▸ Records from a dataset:
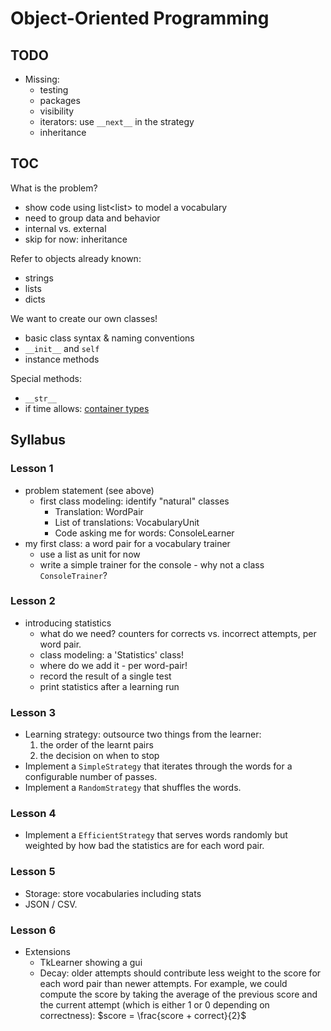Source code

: # Object-Oriented Programming

## TODO
  * Missing:
    * testing
    * packages
    * visibility
    * iterators: use `__next__` in the strategy
    * inheritance

## TOC
What is the problem? 
  * show code using list<list<string>> to model a vocabulary
  * need to group data and behavior
  * internal vs. external
  * skip for now: inheritance

Refer to objects already known:
  * strings
  * lists
  * dicts

We want to create our own classes!
  * basic class syntax & naming conventions
  * `__init__` and `self`
  * instance methods

Special methods:
  * `__str__`
  * if time allows: [container types](https://docs.python.org/3/reference/datamodel.html#emulating-container-types)

## Syllabus
### Lesson 1
  * problem statement (see above)
    * first class modeling: identify "natural" classes
      * Translation: WordPair
      * List of translations: VocabularyUnit
      * Code asking me for words: ConsoleLearner
  * my first class: a word pair for a vocabulary trainer
    * use a list as unit for now
    * write a simple trainer for the console - why not a class `ConsoleTrainer`?

### Lesson 2
  * introducing statistics
    * what do we need? counters for corrects vs. incorrect attempts, per word pair.
    * class modeling: a 'Statistics' class!
    * where do we add it - per word-pair!
    * record the result of a single test
    * print statistics after a learning run

### Lesson 3
  * Learning strategy: outsource two things from the learner:
    1. the order of the learnt pairs
    1. the decision on when to stop
  * Implement a `SimpleStrategy` that iterates through the words for a
    configurable number of passes.
  * Implement a `RandomStrategy` that shuffles the words.

### Lesson 4
  * Implement a `EfficientStrategy` that serves words randomly but weighted by how bad the statistics are for each word pair.

### Lesson 5
  * Storage: store vocabularies including stats
  * JSON / CSV.

### Lesson 6
  * Extensions
    * TkLearner showing a gui
    * Decay: older attempts should contribute less weight to the score for each word pair than newer attempts. For example, we could compute the score by taking the average of the previous score and the current attempt (which is either 1 or 0 depending on correctness): $score = \frac{score + correct}{2}$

▸ WHAT IS BEING ASKED: The records above should be retyped in full and exactly; omit the pictures.

▸ EXPECTED ANSWER:
Source code

: # Object-Oriented Programming

## TODO
  * Missing:
    * testing
    * packages
    * visibility
    * iterators: use `__next__` in the strategy
    * inheritance

## TOC
What is the problem? 
  * show code using list<list<string>> to model a vocabulary
  * need to group data and behavior
  * internal vs. external
  * skip for now: inheritance

Refer to objects already known:
  * strings
  * lists
  * dicts

We want to create our own classes!
  * basic class syntax & naming conventions
  * `__init__` and `self`
  * instance methods

Special methods:
  * `__str__`
  * if time allows: [container types](https://docs.python.org/3/reference/datamodel.html#emulating-container-types)

## Syllabus
### Lesson 1
  * problem statement (see above)
    * first class modeling: identify "natural" classes
      * Translation: WordPair
      * List of translations: VocabularyUnit
      * Code asking me for words: ConsoleLearner
  * my first class: a word pair for a vocabulary trainer
    * use a list as unit for now
    * write a simple trainer for the console - why not a class `ConsoleTrainer`?

### Lesson 2
  * introducing statistics
    * what do we need? counters for corrects vs. incorrect attempts, per word pair.
    * class modeling: a 'Statistics' class!
    * where do we add it - per word-pair!
    * record the result of a single test
    * print statistics after a learning run

### Lesson 3
  * Learning strategy: outsource two things from the learner:
    1. the order of the learnt pairs
    1. the decision on when to stop
  * Implement a `SimpleStrategy` that iterates through the words for a
    configurable number of passes.
  * Implement a `RandomStrategy` that shuffles the words.

### Lesson 4
  * Implement a `EfficientStrategy` that serves words randomly but weighted by how bad the statistics are for each word pair.

### Lesson 5
  * Storage: store vocabularies including stats
  * JSON / CSV.

### Lesson 6
  * Extensions
    * TkLearner showing a gui
    * Decay: older attempts should contribute less weight to the score for each word pair than newer attempts. For example, we could compute the score by taking the average of the previous score and the current attempt (which is either 1 or 0 depending on correctness): $score = \frac{score + correct}{2}$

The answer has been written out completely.